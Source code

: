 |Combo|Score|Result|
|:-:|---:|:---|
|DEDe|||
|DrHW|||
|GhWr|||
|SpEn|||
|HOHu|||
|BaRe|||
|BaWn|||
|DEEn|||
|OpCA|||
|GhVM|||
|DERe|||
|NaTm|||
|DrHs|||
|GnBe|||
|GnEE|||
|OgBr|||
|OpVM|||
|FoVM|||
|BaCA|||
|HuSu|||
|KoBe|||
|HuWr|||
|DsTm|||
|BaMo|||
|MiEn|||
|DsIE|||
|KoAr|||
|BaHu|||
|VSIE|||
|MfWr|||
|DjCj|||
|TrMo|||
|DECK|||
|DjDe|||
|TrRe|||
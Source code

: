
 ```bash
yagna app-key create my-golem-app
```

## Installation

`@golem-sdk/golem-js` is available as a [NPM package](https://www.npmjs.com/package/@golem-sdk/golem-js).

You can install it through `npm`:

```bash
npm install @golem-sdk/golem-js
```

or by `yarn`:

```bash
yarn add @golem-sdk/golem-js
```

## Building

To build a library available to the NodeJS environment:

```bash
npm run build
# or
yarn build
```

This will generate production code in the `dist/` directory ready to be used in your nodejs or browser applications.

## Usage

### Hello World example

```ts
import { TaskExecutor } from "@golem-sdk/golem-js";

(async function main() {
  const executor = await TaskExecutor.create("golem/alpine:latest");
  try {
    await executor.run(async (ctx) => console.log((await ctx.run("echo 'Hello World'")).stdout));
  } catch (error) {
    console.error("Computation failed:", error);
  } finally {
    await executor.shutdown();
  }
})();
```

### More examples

## [Problem statement]
Starting with the first line of the entries, transcribe every line up to and including the one with "You can install".

## [Result of the task]
Source code

: |Combo|Score|Result|
|:-:|---:|:---|
|DEDe|||
|DrHW|||
|GhWr|||
|SpEn|||
|HOHu|||
|BaRe|||
|BaWn|||
|DEEn|||
|OpCA|||
|GhVM|||
|DERe|||
|NaTm|||
|DrHs|||
|GnBe|||
|GnEE|||
|OgBr|||
|OpVM|||
|FoVM|||
|BaCA|||
|HuSu|||
|KoBe|||
|HuWr|||
|DsTm|||
|BaMo|||
|MiEn|||
|DsIE|||
|KoAr|||
|BaHu|||
|VSIE|||
|MfWr|||
|DjCj|||
|TrMo|||
|DECK|||
|DjDe|||
|TrRe|||
Source code

:
 ```bash
yagna app-key create my-golem-app
```

## Installation

`@golem-sdk/golem-js` is available as a [NPM package](https://www.npmjs.com/package/@golem-sdk/golem-js).

You can install it through `npm`:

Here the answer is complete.